P.S. The Counter makes the 2-3 transition with non-zero probability.

Peter Radkov
Saturday, April 26, 2003

Nicely done!

I was thinking so much about how the prisoners could communicate that I left out a very critical part of the problem.  Good catch.  In this scenario, there is only a small (1/46) chance that our counter would even know the initial state of the system (if you saw the first switch was off).  It was not safe for me to assume that you would know whether or not you are the first person to be called.

Days or months into the internment, our poor counter would realise his error and would be faced with an incredible dilemma, being forced to make the awful choice of gambling his life for the release of everyone else if his count seemed to halt at 23.  The roulette would be well in his favor, but the potential alligator breath future is pretty sobering regardless.

Can anyone think of a fix that requires less steps than everyone communicating with the counter twice?  It seems logical that any method of initializing the system to a known state would require communication with all the prizoners, so I am a little doubtful that the 44 communications can be improved on.  Alternatively, perhaps there is a more effiecient protocol?  The longer the communication takes, the better the chances that the warden pays you a visit to inform you that one of the other prisoners has died of goulash poinsoning ;)

Jason Striegel
Monday, April 28, 2003

David Neary came up with a good solution

which I believe is faster than having every prisoner set the switch twice.

David Clayworth
Tuesday, April 29, 2003

Initially, I had an idea similar to the "leave the left shoe off" idea--upon each prisoner's initial visit to the cell, he makes a mark (e.g. by scuffing his shoe on the wall). When *any* prisoner counts 24 marks on the wall, he can be confident that *all* the prisoners have visited the cell, regardless of the state of the switches.

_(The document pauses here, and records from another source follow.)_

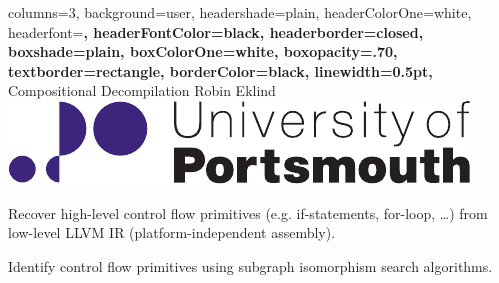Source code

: \documentclass[a2paper,landscape,fontscale=0.35]{baposter}
\begin{document}
\begin{poster}{
	columns=3,
	background=user,
	headershade=plain,
	headerColorOne=white,
	headerfont=\Large\bfseries,
	headerFontColor=black,
	headerborder=closed,
	boxshade=plain,
	boxColorOne=white,
	boxopacity=.70,
	textborder=rectangle,
	borderColor=black,
	linewidth=0.5pt,
}
{}
{Compositional Decompilation}
{Robin Eklind}
{\includegraphics[height=0.05\textheight]{inc/logo.pdf}}

{
	Recover high-level control flow primitives (e.g. if-statements, for-loop, …) from low-level LLVM IR (platform-independent assembly).
}

{
	Identify control flow primitives using subgraph isomorphism search algorithms.

}
\end{poster}
\end{document}
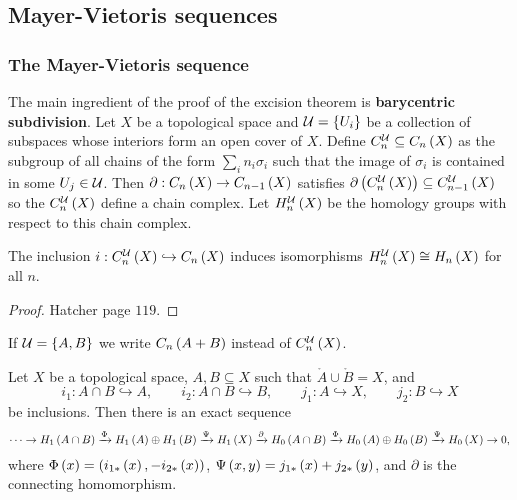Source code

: \pagebreak

\subsection{Mayer-Vietoris sequences}

\subsubsection{The Mayer-Vietoris sequence}

The main ingredient of the proof of the excision theorem is \textbf{barycentric subdivision}. Let $ X $ be a topological space and $ \mathcal{U} = \left\{ U_i \right\} $ be a collection of subspaces whose interiors form an open cover of $ X $. Define $ C_n^{\mathcal{U}} \subseteq C_n\left( X \right) $ as the subgroup of all chains of the form $ \sum_i n_i\sigma_i $ such that the image of $ \sigma_i $ is contained in some $ U_j \in \mathcal{U} $. Then $ \partial : C_n\left( X \right) \to C_{n - 1}\left( X \right) $ satisfies $ \partial\left( C_n^{\mathcal{U}}\left( X \right) \right) \subseteq C_{n - 1}^{\mathcal{U}}\left( X \right) $ so the $ C_n^{\mathcal{U}}\left( X \right) $ define a chain complex. Let $ H_n^{\mathcal{U}}\left( X \right) $ be the homology groups with respect to this chain complex.

\begin{proposition}
The inclusion $ i : C_n^{\mathcal{U}}\left( X \right) \hookrightarrow C_n\left( X \right) $ induces isomorphisms $ H_n^{\mathcal{U}}\left( X \right) \cong H_n\left( X \right) $ for all $ n $.
\end{proposition}

\begin{proof}
Hatcher page $ 119 $.
\end{proof}

\begin{notation*}
If $ \mathcal{U} = \left\{ A, B \right\} $ we write $ C_n\left( A + B \right) $ instead of $ C_n^{\mathcal{U}}\left( X \right) $.
\end{notation*}

\begin{theorem}
Let $ X $ be a topological space, $ A, B \subseteq X $ such that $ \mathring{A} \cup \mathring{B} = X $, and
$$ i_1 : A \cap B \hookrightarrow A, \qquad i_2 : A \cap B \hookrightarrow B, \qquad j_1 : A \hookrightarrow X, \qquad j_2 : B \hookrightarrow X $$
be inclusions. Then there is an exact sequence
$$ \dots \to H_1\left( A \cap B \right) \xrightarrow{\Phi} H_1\left( A \right) \oplus H_1\left( B \right) \xrightarrow{\Psi} H_1\left( X \right) \xrightarrow{\partial} H_0\left( A \cap B \right) \xrightarrow{\Phi} H_0\left( A \right) \oplus H_0\left( B \right) \xrightarrow{\Psi} H_0\left( X \right) \to 0, $$
where $ \Phi\left( x \right) = \left( i_{1*}\left( x \right), -i_{2*}\left( x \right) \right) $, $ \Psi\left( x, y \right) = j_{1*}\left( x \right) + j_{2*}\left( y \right) $, and $ \partial $ is the connecting homomorphism.
\end{theorem}

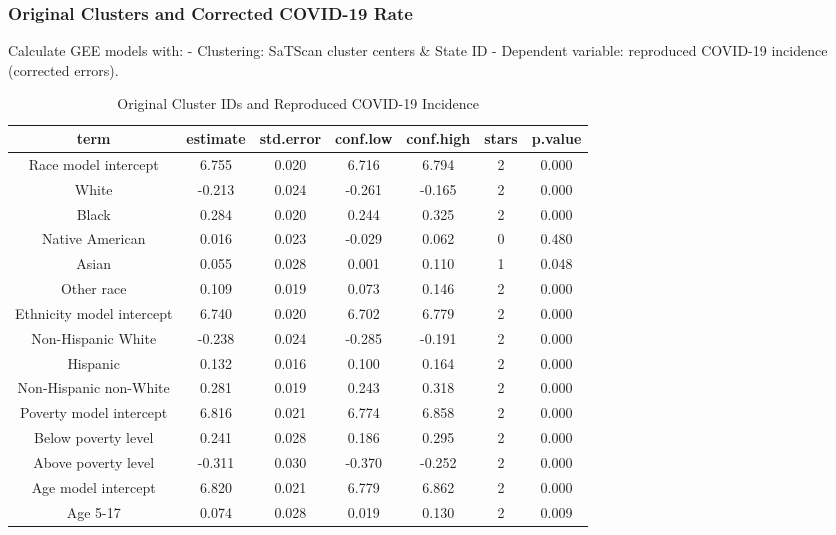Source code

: \documentclass[
]{article}
\begin{document}
\hypertarget{original-clusters-and-corrected-covid-19-rate}{%
\subsubsection{Original Clusters and Corrected COVID-19
Rate}\label{original-clusters-and-corrected-covid-19-rate}}

Calculate GEE models with: - Clustering: SaTScan cluster centers \&
State ID - Dependent variable: reproduced COVID-19 incidence (corrected
errors).

\begin{table}

\caption{\label{tab:gee-original-clusters-reproduced-incidence}Original Cluster IDs and Reproduced COVID-19 Incidence}
\centering
\begin{tabular}[t]{c|c|c|c|c|c|c}
\hline
term & estimate & std.error & conf.low & conf.high & stars & p.value\\
\hline
Race model intercept & 6.755 & 0.020 & 6.716 & 6.794 & 2 & 0.000\\
\hline
White & -0.213 & 0.024 & -0.261 & -0.165 & 2 & 0.000\\
\hline
Black & 0.284 & 0.020 & 0.244 & 0.325 & 2 & 0.000\\
\hline
Native American & 0.016 & 0.023 & -0.029 & 0.062 & 0 & 0.480\\
\hline
Asian & 0.055 & 0.028 & 0.001 & 0.110 & 1 & 0.048\\
\hline
Other race & 0.109 & 0.019 & 0.073 & 0.146 & 2 & 0.000\\
\hline
Ethnicity model intercept & 6.740 & 0.020 & 6.702 & 6.779 & 2 & 0.000\\
\hline
Non-Hispanic White & -0.238 & 0.024 & -0.285 & -0.191 & 2 & 0.000\\
\hline
Hispanic & 0.132 & 0.016 & 0.100 & 0.164 & 2 & 0.000\\
\hline
Non-Hispanic non-White & 0.281 & 0.019 & 0.243 & 0.318 & 2 & 0.000\\
\hline
Poverty model intercept & 6.816 & 0.021 & 6.774 & 6.858 & 2 & 0.000\\
\hline
Below poverty level & 0.241 & 0.028 & 0.186 & 0.295 & 2 & 0.000\\
\hline
Above poverty level & -0.311 & 0.030 & -0.370 & -0.252 & 2 & 0.000\\
\hline
Age model intercept & 6.820 & 0.021 & 6.779 & 6.862 & 2 & 0.000\\
\hline
Age 5-17 & 0.074 & 0.028 & 0.019 & 0.130 & 2 & 0.009\\

\end{tabular}
\end{table}
\end{document}

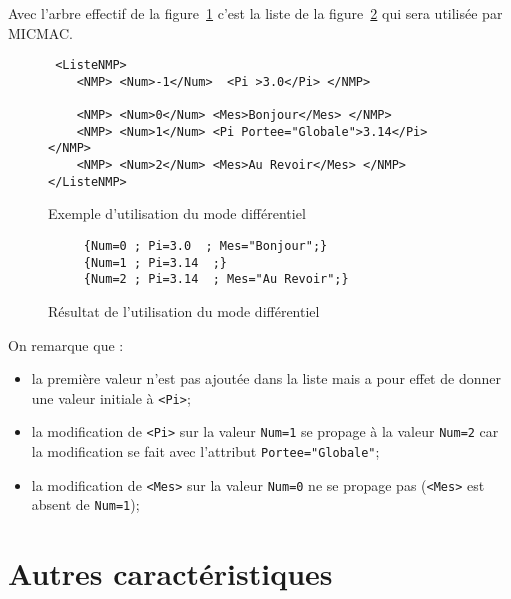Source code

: Avec l'arbre effectif de la figure~\ref{DUG:ModDiff:AEff}
c'est la liste  de la figure~\ref{DUG:ModDiff:ResulMem}
qui sera utilis\'ee par MICMAC.


\begin{figure}
\begin{verbatim}
 <ListeNMP>
    <NMP> <Num>-1</Num>  <Pi >3.0</Pi> </NMP>

    <NMP> <Num>0</Num> <Mes>Bonjour</Mes> </NMP>
    <NMP> <Num>1</Num> <Pi Portee="Globale">3.14</Pi> </NMP>
    <NMP> <Num>2</Num> <Mes>Au Revoir</Mes> </NMP>
</ListeNMP>
\end{verbatim}
\caption {Exemple d'utilisation du mode diff\'erentiel }
\label{DUG:ModDiff:AEff}

\end{figure}


\begin{figure}
\begin{verbatim}
     {Num=0 ; Pi=3.0  ; Mes="Bonjour";}
     {Num=1 ; Pi=3.14  ;}
     {Num=2 ; Pi=3.14  ; Mes="Au Revoir";}
\end{verbatim}
\caption {R\'esultat de l'utilisation du mode diff\'erentiel }
\label{DUG:ModDiff:ResulMem}
\end{figure}

On remarque que :

\begin{itemize}

   \item la  premi\`ere valeur n'est pas ajout\'ee dans la liste mais
         a pour effet de donner une valeur initiale \`a {\tt <Pi>};

   \item  la modification de {\tt <Pi>} sur la valeur {\tt Num=1}
          se propage \`a la  valeur {\tt Num=2} car la modification 
          se fait avec l'attribut {\tt Portee="Globale"};

   \item  la modification de {\tt <Mes>} sur la valeur {\tt Num=0}
          ne se propage pas ({\tt <Mes>} est absent de {\tt Num=1});
\end{itemize}


\section{Autres caract\'eristiques}

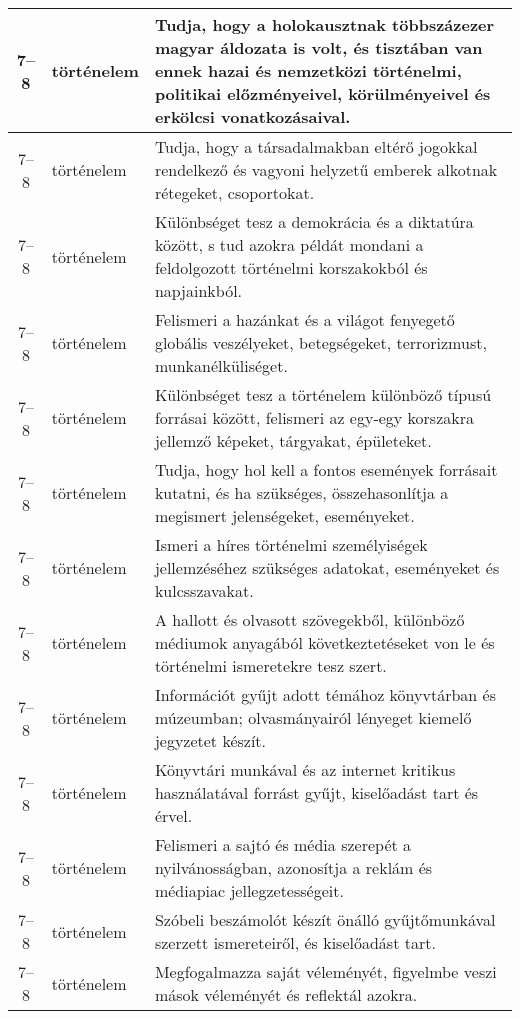 \begin{small}
\begin{longtable}{c | p{2cm} |  p{11cm} }
              7--8 & történelem & Tudja, hogy a holokausztnak többszázezer magyar áldozata is volt, és  tisztában van ennek hazai és nemzetközi történelmi, politikai előzményeivel, körülményeivel és erkölcsi vonatkozásaival. \\ \hline
              7--8 & történelem & Tudja, hogy a társadalmakban eltérő jogokkal rendelkező és vagyoni helyzetű emberek alkotnak rétegeket, csoportokat. \\ \hline
              7--8 & történelem & Különbséget tesz a demokrácia és a diktatúra között, s tud azokra példát mondani a feldolgozott történelmi korszakokból és napjainkból. \\ \hline
              7--8 & történelem & Felismeri a hazánkat és a világot fenyegető globális veszélyeket, betegségeket, terrorizmust, munkanélküliséget. \\ \hline
              7--8 & történelem & Különbséget tesz a történelem különböző típusú forrásai között, felismeri az egy-egy korszakra jellemző képeket, tárgyakat, épületeket. \\ \hline
              7--8 & történelem & Tudja, hogy hol kell a fontos események forrásait kutatni, és ha szükséges, összehasonlítja a megismert jelenségeket, eseményeket. \\ \hline
              7--8 & történelem & Ismeri a híres történelmi személyiségek jellemzéséhez szükséges adatokat, eseményeket és kulcsszavakat. \\ \hline
              7--8 & történelem & A hallott és olvasott szövegekből, különböző médiumok anyagából következtetéseket von le és történelmi ismeretekre tesz szert. \\ \hline
              7--8 & történelem & Információt gyűjt adott témához könyvtárban és múzeumban; olvasmányairól lényeget kiemelő jegyzetet készít. \\ \hline
              7--8 & történelem & Könyvtári munkával és az internet kritikus használatával forrást gyűjt, kiselőadást tart és érvel. \\ \hline
              7--8 & történelem & Felismeri a sajtó és média szerepét a nyilvánosságban, azonosítja a reklám és médiapiac jellegzetességeit. \\ \hline
              7--8 & történelem & Szóbeli beszámolót készít önálló gyűjtőmunkával szerzett ismereteiről, és kiselőadást tart. \\ \hline
              7--8 & történelem & Megfogalmazza saját véleményét, figyelmbe veszi mások véleményét és reflektál azokra. \\ \hline

\end{longtable}
\end{small}
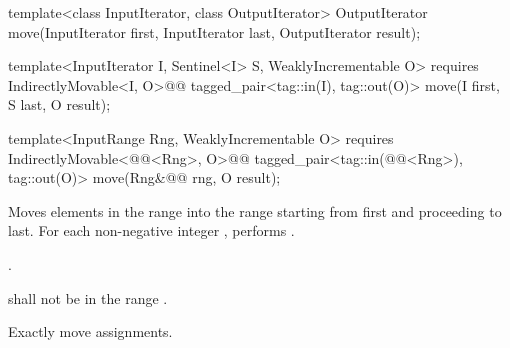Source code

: %
\begin{removedblock}
\begin{itemdecl}
template<class InputIterator, class OutputIterator>
  OutputIterator move(InputIterator first, InputIterator last,
                      OutputIterator result);
\end{itemdecl}
\end{removedblock}
\begin{addedblock}
\begin{itemdecl}
template<InputIterator I, Sentinel<I> S, WeaklyIncrementable O>
  requires IndirectlyMovable<I, O>@\newtxt{()}@
  tagged_pair<tag::in(I), tag::out(O)>
    move(I first, S last, O result);

template<InputRange Rng, WeaklyIncrementable O>
  requires IndirectlyMovable<@@<Rng>, O>@\newtxt{()}@
  tagged_pair<tag::in(@@<Rng>), tag::out(O)>
    move(Rng&@\newtxt{\&}@ rng, O result);
\end{itemdecl}
\end{addedblock}

\begin{itemdescr}
\pnum
\effects
Moves elements in the range 
into the range 
starting from first and proceeding to last.
For each non-negative integer
,
performs
 .

\pnum
\returns
{}.

\pnum
\requires
{}
shall not be in the range
.

\pnum
\complexity
Exactly
move assignments.
\end{itemdescr}

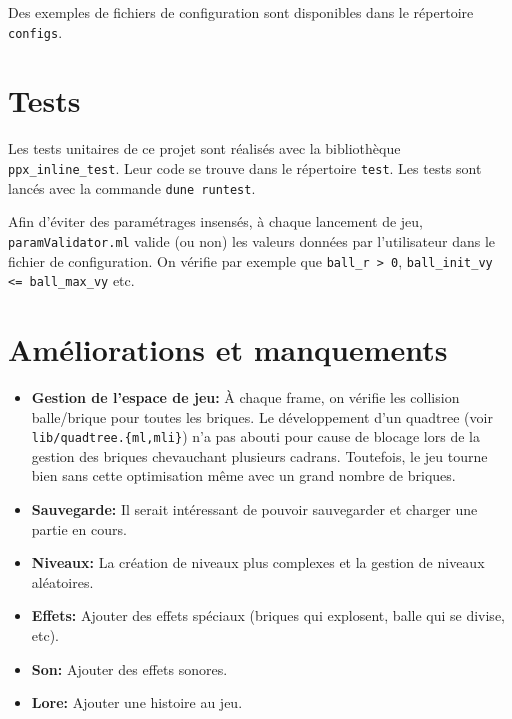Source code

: \documentclass[french]{template}
\begin{document}
Des exemples de fichiers de configuration sont disponibles dans le répertoire \texttt{configs}.

\section{Tests}

Les tests unitaires de ce projet sont réalisés avec la bibliothèque \texttt{ppx\_inline\_test}. Leur code se trouve dans le répertoire \texttt{test}. Les tests sont lancés avec la commande \texttt{dune runtest}.

Afin d'éviter des paramétrages insensés, à chaque lancement de jeu, \texttt{paramValidator.ml} valide (ou non) les valeurs données par l'utilisateur dans le fichier de configuration. On vérifie par exemple que \texttt{ball\_r > 0}, \texttt{ball\_init\_vy <= ball\_max\_vy} etc.

\section{Améliorations et manquements}

\begin{itemize}
    \item \textbf{Gestion de l'espace de jeu:} À chaque frame, on vérifie les collision balle/brique pour toutes les briques. Le développement d'un quadtree (voir \texttt{lib/quadtree.\{ml,mli\}}) n'a pas abouti pour cause de blocage lors de la gestion des briques chevauchant plusieurs cadrans. Toutefois, le jeu tourne bien sans cette optimisation même avec un grand nombre de briques.
    \item \textbf{Sauvegarde:} Il serait intéressant de pouvoir sauvegarder et charger une partie en cours.
    \item \textbf{Niveaux:} La création de niveaux plus complexes et la gestion de niveaux aléatoires.
    \item \textbf{Effets:} Ajouter des effets spéciaux (briques qui explosent, balle qui se divise, etc).
    \item \textbf{Son:} Ajouter des effets sonores.
    \item \textbf{Lore:} Ajouter une histoire au jeu.
\end{itemize}
\end{document}
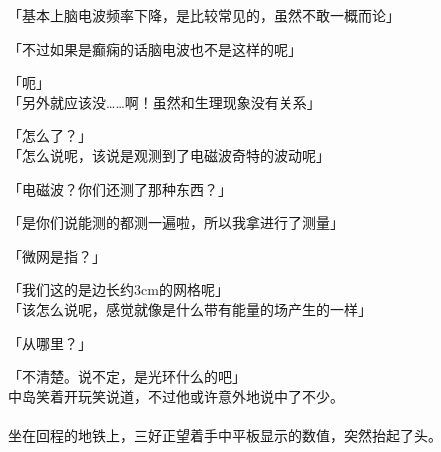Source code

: 「基本上脑电波频率下降，是比较常见的，虽然不敢一概而论」

「不过如果是癫痫的话脑电波也不是这样的呢」

「呃」\\

「另外就应该没……啊！虽然和生理现象没有关系」

「怎么了？」\\

「怎么说呢，该说是观测到了电磁波奇特的波动呢」

「电磁波？你们还测了那种东西？」

「是你们说能测的都测一遍啦，所以我拿进行了测量」

「微网是指？」

「我们这的是边长约3cm的网格呢」\\

「该怎么说呢，感觉就像是什么带有能量的场产生的一样」

「从哪里？」

「不清楚。说不定，是光环什么的吧」\\

中岛笑着开玩笑说道，不过他或许意外地说中了不少。\\

\sqsplit\\

坐在回程的地铁上，三好正望着手中平板显示的数值，突然抬起了头。\\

But what if the guard makes them strip before entering--no shoes, thus no marks. Then we'd have to alter our strategy a little bit and use something that the guards cannnot take away from the prisoners...boogers.

See my solution, implemented in Perl, at

Wednesday, May 7, 2003

My solution is this.

1. Use only one switch and leave the other one (don't use it). Say only A will be used.

2. When one prisoner goes he will toggle switch A if he is going for the first time and remember the OLD position.

3. If the prisoner is going for the second time, he will see if the switch is in the OLD position, then he will declare that every one has been seen. Otherwise he will toggle again and remember the OLD position.


PS: I will explain the logic if this solution is OK.

Thirumal Azhagan V.T
Monday, May 12, 2003

It is not the OLD position, but the NEW position.

Thirumal Azhagan V.T
Monday, May 12, 2003

If we assume that the person who goes there for the first time knows that he is the first person, then there will be no problem with Initial position of switch A. Because, if the first prisoner sees the initial position as on, then he switches B. It is in on position, so the counter gets the message. Otherwise, the first prisoner switches A to on.

Friday, May 16, 2003

This is a terrific puzzle.  Probably too hard to give in an interview (it took me three bike rides to figure out) but really fun.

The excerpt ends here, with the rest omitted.